La sociedad está enferma y empezará a sufrir. El dolor es una cosa, dicen que inevitable. El sufrimiento otra, dicen que optativo. Pero yo te avanzo que no va a haber opción que valga. La humanidad sufrirá el dolor. Inevitablemente.
La enfermedad ya se está manifestando. Lo puedo ver en la incapacidad para afrontar la crisis climática, lo puedo ver en el aumento del fascismo, lo puedo ver en el aumento de los flujos migratorios, lo puedo ver en la incapacidad para solucionar las hambrunas, lo puedo ver el el aumento de los negacionismos de toda índole. Y son solo pequeños síntomas que incomodan y que poco a poco conforman el escenario perfecto para la obra final. Dentro de muy poco serán dolor. Dolor inevitable. Del que hace sufrir. 

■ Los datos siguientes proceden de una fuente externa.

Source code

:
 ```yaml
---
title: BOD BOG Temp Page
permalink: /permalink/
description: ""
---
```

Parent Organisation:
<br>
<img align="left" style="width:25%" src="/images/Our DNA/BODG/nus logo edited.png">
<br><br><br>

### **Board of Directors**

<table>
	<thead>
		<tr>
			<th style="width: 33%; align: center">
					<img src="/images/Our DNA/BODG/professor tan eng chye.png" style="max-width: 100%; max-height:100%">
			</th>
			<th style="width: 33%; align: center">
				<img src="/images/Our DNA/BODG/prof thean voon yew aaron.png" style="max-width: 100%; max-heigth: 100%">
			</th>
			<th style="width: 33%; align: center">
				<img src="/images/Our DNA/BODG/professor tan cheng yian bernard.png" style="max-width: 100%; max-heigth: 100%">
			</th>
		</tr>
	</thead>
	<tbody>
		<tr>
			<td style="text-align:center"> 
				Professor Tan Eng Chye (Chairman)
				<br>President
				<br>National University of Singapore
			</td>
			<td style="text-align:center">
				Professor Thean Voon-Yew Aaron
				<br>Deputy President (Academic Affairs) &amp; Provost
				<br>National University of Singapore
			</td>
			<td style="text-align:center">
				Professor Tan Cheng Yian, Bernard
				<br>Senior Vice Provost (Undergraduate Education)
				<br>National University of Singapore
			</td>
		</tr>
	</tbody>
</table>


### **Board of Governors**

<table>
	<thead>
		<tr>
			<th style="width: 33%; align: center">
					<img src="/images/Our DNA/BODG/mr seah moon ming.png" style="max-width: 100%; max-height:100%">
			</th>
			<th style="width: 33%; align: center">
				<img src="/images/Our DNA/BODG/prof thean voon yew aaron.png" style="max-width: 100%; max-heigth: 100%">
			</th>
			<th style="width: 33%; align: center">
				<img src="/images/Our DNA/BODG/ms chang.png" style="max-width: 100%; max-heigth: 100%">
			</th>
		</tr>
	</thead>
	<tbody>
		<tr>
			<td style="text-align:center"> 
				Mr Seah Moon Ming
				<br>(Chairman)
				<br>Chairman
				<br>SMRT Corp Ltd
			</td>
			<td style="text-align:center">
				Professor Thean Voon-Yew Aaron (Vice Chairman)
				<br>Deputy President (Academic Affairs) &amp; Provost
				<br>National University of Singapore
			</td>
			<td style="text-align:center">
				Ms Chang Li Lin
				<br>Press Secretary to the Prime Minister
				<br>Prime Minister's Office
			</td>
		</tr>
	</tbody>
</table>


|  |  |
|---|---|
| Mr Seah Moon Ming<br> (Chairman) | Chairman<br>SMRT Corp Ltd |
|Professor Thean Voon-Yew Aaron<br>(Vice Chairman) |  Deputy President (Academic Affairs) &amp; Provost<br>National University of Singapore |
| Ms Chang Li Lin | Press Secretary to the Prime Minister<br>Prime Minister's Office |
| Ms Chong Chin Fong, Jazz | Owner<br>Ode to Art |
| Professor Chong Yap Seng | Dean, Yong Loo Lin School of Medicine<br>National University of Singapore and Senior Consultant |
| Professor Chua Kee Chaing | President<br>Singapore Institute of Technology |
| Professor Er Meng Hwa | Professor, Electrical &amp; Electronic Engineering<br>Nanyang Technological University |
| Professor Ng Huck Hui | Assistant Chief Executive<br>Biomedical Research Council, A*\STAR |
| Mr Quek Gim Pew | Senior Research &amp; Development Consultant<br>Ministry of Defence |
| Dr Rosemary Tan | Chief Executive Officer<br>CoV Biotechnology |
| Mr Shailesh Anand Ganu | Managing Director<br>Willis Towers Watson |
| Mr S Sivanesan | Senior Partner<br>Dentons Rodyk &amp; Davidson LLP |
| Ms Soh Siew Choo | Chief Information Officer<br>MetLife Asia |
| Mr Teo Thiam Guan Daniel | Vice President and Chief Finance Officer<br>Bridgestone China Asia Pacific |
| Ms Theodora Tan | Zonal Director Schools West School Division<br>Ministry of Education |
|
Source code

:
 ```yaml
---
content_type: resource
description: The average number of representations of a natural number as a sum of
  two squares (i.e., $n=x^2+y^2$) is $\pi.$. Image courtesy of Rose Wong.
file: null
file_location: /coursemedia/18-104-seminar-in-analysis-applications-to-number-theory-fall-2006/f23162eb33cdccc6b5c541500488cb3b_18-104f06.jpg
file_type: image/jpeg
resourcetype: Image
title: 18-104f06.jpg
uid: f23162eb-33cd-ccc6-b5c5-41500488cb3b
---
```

A mi buen amigo, enfermo hoy, le digo que hable con su An'ya interior. Evidentemente también lo tiene, como lo tenemos todos. Sean cuales sean sus creencias; las tenga o no las tenga, An'ya está ahí. Conversaciones interiores que llevarán a la aceptación de la enfermedad, a la predisposición clara hacia el persistente combate por la salud. Conversaciones que son pasos hacia la victoria.